Figure 4. Molecular characteristics of the IGH::NFKB1 fusion gene. (A) Fluorescence In Situ Hybridization (FISH) analysis of IGH on the lymph node biopsy showed loss of the 5’IGH region, consistent with an unbalanced IGH rearrangement. (B) Schematic representation of the IGH::NFKB1 fusion gene. The arrows indicate the breakpoints of IGH and NFKB1. The IGH::NFKB1 rearrangement places the IGH 3′RR 379 bp upstream of exon 1 of the NFKB1 gene. 3′RR, 3′ Regulatory Region; CH, Constant region; JH, Joining region; DH, Diversity region; VH, Variable region; Eμ, enhancer. (C) PCR amplification of the IGH::NFKB1 fusion followed by Sanger sequencing confirmed the rearrangement. (D) Immunohistochemical staining was positive for NFKB1 expression (original magnification, ×20).

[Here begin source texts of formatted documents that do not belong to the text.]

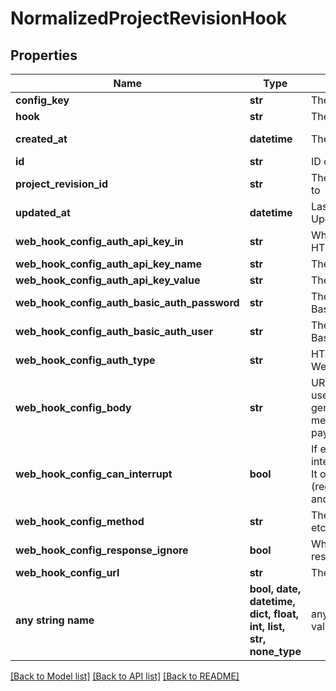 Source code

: # NormalizedProjectRevisionHook


## Properties
Name | Type | Description | Notes
------------ | ------------- | ------------- | -------------
**config_key** | **str** | The Hooks Config Key | 
**hook** | **str** | The Hook Type | 
**created_at** | **datetime** | The Project&#39;s Revision Creation Date | [optional] [readonly] 
**id** | **str** | ID of the entry | [optional] 
**project_revision_id** | **str** | The Revision&#39;s ID this schema belongs to | [optional] 
**updated_at** | **datetime** | Last Time Project&#39;s Revision was Updated | [optional] [readonly] 
**web_hook_config_auth_api_key_in** | **str** | Whether to send the API Key in the HTTP Header or as a HTTP Cookie | [optional] 
**web_hook_config_auth_api_key_name** | **str** | The name of the api key | [optional] 
**web_hook_config_auth_api_key_value** | **str** | The value of the api key | [optional] 
**web_hook_config_auth_basic_auth_password** | **str** | The password to be sent in the HTTP Basic Auth Header | [optional] 
**web_hook_config_auth_basic_auth_user** | **str** | The username to be sent in the HTTP Basic Auth Header | [optional] 
**web_hook_config_auth_type** | **str** | HTTP Auth Method to use for the Web-Hook | [optional] 
**web_hook_config_body** | **str** | URI pointing to the JsonNet template used for Web-Hook payload generation. Only used for those HTTP methods, which support HTTP body payloads. | [optional] 
**web_hook_config_can_interrupt** | **bool** | If enabled allows the web hook to interrupt / abort the self-service flow. It only applies to certain flows (registration/verification/login/settings) and requires a valid response format. | [optional] 
**web_hook_config_method** | **str** | The HTTP method to use (GET, POST, etc) for the Web-Hook | [optional] 
**web_hook_config_response_ignore** | **bool** | Whether to ignore the Web Hook response | [optional] 
**web_hook_config_url** | **str** | The URL the Web-Hook should call | [optional] 
**any string name** | **bool, date, datetime, dict, float, int, list, str, none_type** | any string name can be used but the value must be the correct type | [optional]

[[Back to Model list]](../README.md#documentation-for-models) [[Back to API list]](../README.md#documentation-for-api-endpoints) [[Back to README]](../README.md)


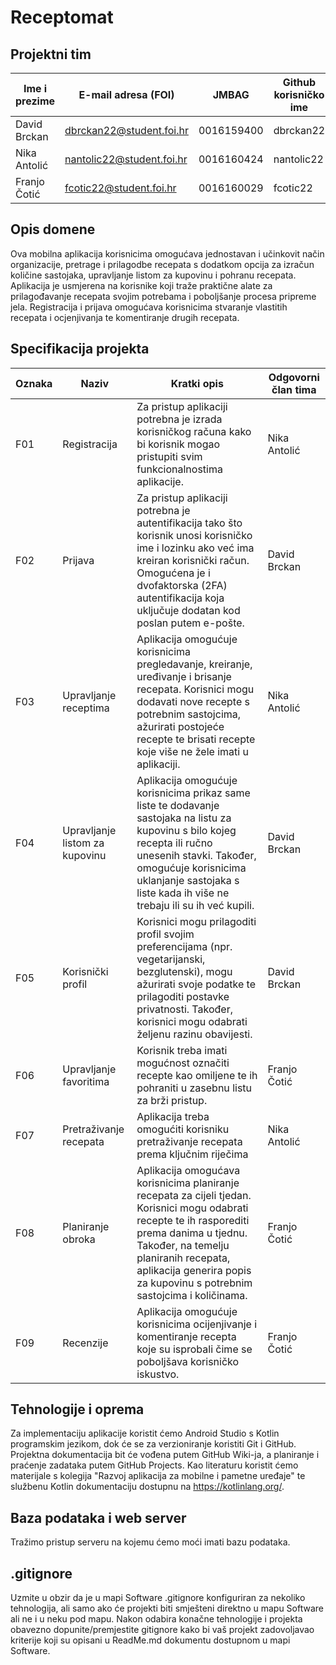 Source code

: # Receptomat

## Projektni tim
Ime i prezime | E-mail adresa (FOI) | JMBAG | Github korisničko ime | Seminarska grupa
------------  | ------------------- | ----- | --------------------- | ----------------
David Brckan | dbrckan22@student.foi.hr | 0016159400 | dbrckan22 | G01
Nika Antolić | nantolic22@student.foi.hr | 0016160424 | nantolic22 | G01
Franjo Čotić | fcotic22@student.foi.hr | 0016160029 | fcotic22 | G01

## Opis domene
Ova mobilna aplikacija korisnicima omogućava jednostavan i učinkovit način organizacije, pretrage i prilagodbe recepata s dodatkom opcija za izračun količine sastojaka, upravljanje listom za kupovinu i pohranu recepata. Aplikacija je usmjerena na korisnike koji traže praktične alate za prilagođavanje recepata svojim potrebama i poboljšanje procesa pripreme jela. Registracija i prijava omogućava korisnicima stvaranje vlastitih recepata i ocjenjivanja te komentiranje drugih recepata.

## Specifikacija projekta

Oznaka | Naziv | Kratki opis | Odgovorni član tima
------ | ----- | ----------- | -------------------
F01 | Registracija | Za pristup aplikaciji potrebna je izrada korisničkog računa kako bi korisnik mogao pristupiti svim funkcionalnostima aplikacije. | Nika Antolić
F02 | Prijava | Za pristup aplikaciji potrebna je autentifikacija tako što korisnik unosi korisničko ime i lozinku ako već ima kreiran korisnički račun. Omogućena je i dvofaktorska (2FA) autentifikacija koja uključuje dodatan kod poslan putem e-pošte. | David Brckan
F03 | Upravljanje receptima |Aplikacija omogućuje korisnicima pregledavanje, kreiranje, uređivanje i brisanje recepata. Korisnici mogu dodavati nove recepte s potrebnim sastojcima, ažurirati postojeće recepte te brisati recepte koje više ne žele imati u aplikaciji. | Nika Antolić
F04 | Upravljanje listom za kupovinu | Aplikacija omogućuje korisnicima prikaz same liste te dodavanje sastojaka na listu za kupovinu s bilo kojeg recepta ili ručno unesenih stavki. Također, omogućuje korisnicima uklanjanje sastojaka s liste kada ih više ne trebaju ili su ih već kupili. | David Brckan
F05 | Korisnički profil | Korisnici mogu prilagoditi profil svojim preferencijama (npr. vegetarijanski, bezglutenski), mogu ažurirati svoje podatke te prilagoditi postavke privatnosti. Također, korisnici mogu odabrati željenu razinu obavijesti. | David Brckan
F06 | Upravljanje favoritima | Korisnik treba imati mogućnost označiti recepte kao omiljene te ih pohraniti u zasebnu listu za brži pristup. | Franjo Čotić
F07 | Pretraživanje recepata | Aplikacija treba omogućiti korisniku pretraživanje recepata prema ključnim riječima | Nika Antolić
F08 | Planiranje obroka | Aplikacija omogućava korisnicima planiranje recepata za cijeli tjedan. Korisnici mogu odabrati recepte te ih rasporediti prema danima u tjednu. Također, na temelju planiranih recepata, aplikacija generira popis za kupovinu s potrebnim sastojcima i količinama. | Franjo Čotić
F09 | Recenzije | Aplikacija omogućuje korisnicima ocijenjivanje i komentiranje recepta koje su isprobali čime se poboljšava korisničko iskustvo. | Franjo Čotić

## Tehnologije i oprema
Za implementaciju aplikacije koristit ćemo Android Studio s Kotlin programskim jezikom, dok će se za verzioniranje koristiti Git i GitHub. Projektna dokumentacija bit će vođena putem GitHub Wiki-ja, a planiranje i praćenje zadataka putem GitHub Projects. Kao literaturu koristit ćemo materijale s kolegija "Razvoj aplikacija za mobilne i pametne uređaje" te službenu Kotlin dokumentaciju dostupnu na https://kotlinlang.org/.

## Baza podataka i web server
Tražimo pristup serveru na kojemu ćemo moći imati bazu podataka.

## .gitignore
Uzmite u obzir da je u mapi Software .gitignore konfiguriran za nekoliko tehnologija, ali samo ako će projekti biti smješteni direktno u mapu Software ali ne i u neku pod mapu. Nakon odabira konačne tehnologije i projekta obavezno dopunite/premjestite gitignore kako bi vaš projekt zadovoljavao kriterije koji su opisani u ReadMe.md dokumentu dostupnom u mapi Software.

IHC analysis revealed nuclear positivity for phospho-p65 (Ser536) in several tumor cells, indicating activation of the canonical NF-κB pathway (Supplementary Figure S1A). In contrast, staining for p100 showed predominant cytoplasmic localization without significant nuclear accumulation of p52, suggesting that the alternative NF-κB pathway was not substantially activated in this case (Supplementary Figure S1B). These results demonstrate that the IGH::NFKB1 fusion preferentially activates the canonical NF-κB signaling cascade, while the alternative pathway remains inactive.

2.4 Treatment and outcome

For patients with extramedullary plasmacytoma (EMP), incorporate chemotherapy agents into treatment regimens are recommended to control disease progression. Refer to a registry clinical study conducted by our center (Mitoxantrone Hydrochloride Liposome Combination Regimen in the Treatment of High-risk/Extramedullary Multiple Myeloma, Clinical Trial Number: CTR20212318), the patient underwent four cycles of chemotherapy with a regimen consisting of liposomal mitoxantrone hydrochloride (Lipo-MIT, 10 mg on days 1 and 15), bortezomib (2.57 mg per week), pomalidomide (4 mg from day 1 to day 14), and dexamethasone (20 mg per week) (MVPD). Targeted at bone destruction, denosumab injection 120 mg was administered once monthly to inhibit bone destruction. Regular follow-up evaluations included immunofixation electrophoresis, blood and urine light chain tests, and imaging studies to monitor disease status. M protein decreased from 58.275 g/L after the first cycle to 40.110 g/L, and maintained a minimal amount after 4th cycle treatment.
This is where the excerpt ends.